Euphausiids, or krill, have been harvested since at least the 19th century and possibly earlier (Fisher et al. 1953). It is, however, only in the last 50 years that large scale commercial harvesting of krill has occurred. Despite the widespread distribution of euphausiids throughout the oceans of the world and their undoubted abundance, they have only been harvested in large quantities in two areas - in Antarctic waters and in the coastal waters off Japan. There are, however, experimental or small-scale krill fisheries in other areas and there has been speculation about the potential for such fisheries in still further areas. This report summarises the available knowledge about the existing fisheries and draws together information on other species of euphausiids that have been thought to have commercial potential.
A number of other reports have been written on the commercial potential of krill, particularly Antarctic krill (Budzinski et al. 1985.; Eddie 1977; Everson 1977; Grantham 1977). Another relatively recent review (Neal and Maris 1985) asessed the harvest of krill in the context of fisheries biology of other shrimps and shrimp-like animals. This report provides additional material to that provided in these reports but no attempt has been made to summarise their content except where it is necessary to understand new developments. Much of the information on the fisheries for Euphausia pacifica is published in Japanese or is published in reports of fisheries agencies. For this reason, the biology of, and the fisheries on, this species are dealt with in some detail utilising these information sources which have not previously been readily available.
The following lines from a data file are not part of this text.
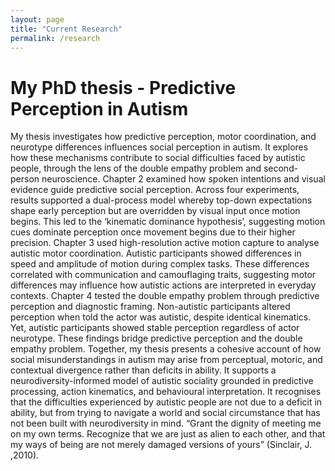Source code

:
 ```yaml
---
layout: page
title: "Current Research"
permalink: /research
---
```

# My PhD thesis - Predictive Perception in Autism
My thesis investigates how predictive perception, motor coordination, and neurotype differences influences social perception in autism. It explores how these mechanisms contribute to social difficulties faced by autistic people, through the lens of the double empathy problem and second-person neuroscience.
Chapter 2 examined how spoken intentions and visual evidence guide predictive social perception. Across four experiments, results supported a dual-process model whereby top-down expectations shape early perception but are overridden by visual input once motion begins. This led to the ‘kinematic dominance hypothesis’, suggesting motion cues dominate perception once movement begins due to their higher precision.
Chapter 3 used high-resolution active motion capture to analyse autistic motor coordination. Autistic participants showed differences in speed and amplitude of motion during complex tasks. These differences correlated with communication and camouflaging traits, suggesting motor differences may influence how autistic actions are interpreted in everyday contexts.
Chapter 4 tested the double empathy problem through predictive perception and diagnostic framing. Non-autistic participants altered perception when told the actor was autistic, despite identical kinematics. Yet, autistic participants showed stable perception regardless of actor neurotype. These findings bridge predictive perception and the double empathy problem. 
Together, my thesis presents a cohesive account of how social misunderstandings in autism may arise from perceptual, motoric, and contextual divergence rather than deficits in ability. It supports a neurodiversity-informed model of autistic sociality grounded in predictive processing, action kinematics, and behavioural interpretation. It recognises that the difficulties experienced by autistic people are not due to a deficit in ability, but from trying to navigate a world and social circumstance that has not been built with neurodiversity in mind. 
“Grant  the dignity of meeting me on my own terms. Recognize that we are just as alien to each other, and that my ways of being are not merely damaged versions of yours” (Sinclair, J. ,2010).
Much of the material related to the development of commercial krill fisheries is not available in a published or accessible form and some of the material is of a sensitive commercial nature. In the preparation of this report we have had to make use of published information and what information was made available to us from the fishing industries and from individuals working in both industry and for government organisations. We realise that there are developments in the krill fishing industry that are highly sensitive and are subject to patent applications and therefore cannot be mentioned directly in this document. As a result this report is an attempt to bring into wider circulation information about the various existing and potential krill fisheries that is generally available, realising that such information has a limited currency. Because there are likely to be many developments in krill fisheries in the near future, this report is intended to be a source of current information rather than be the definitive statement on krill resources, their harvesting, management and usage.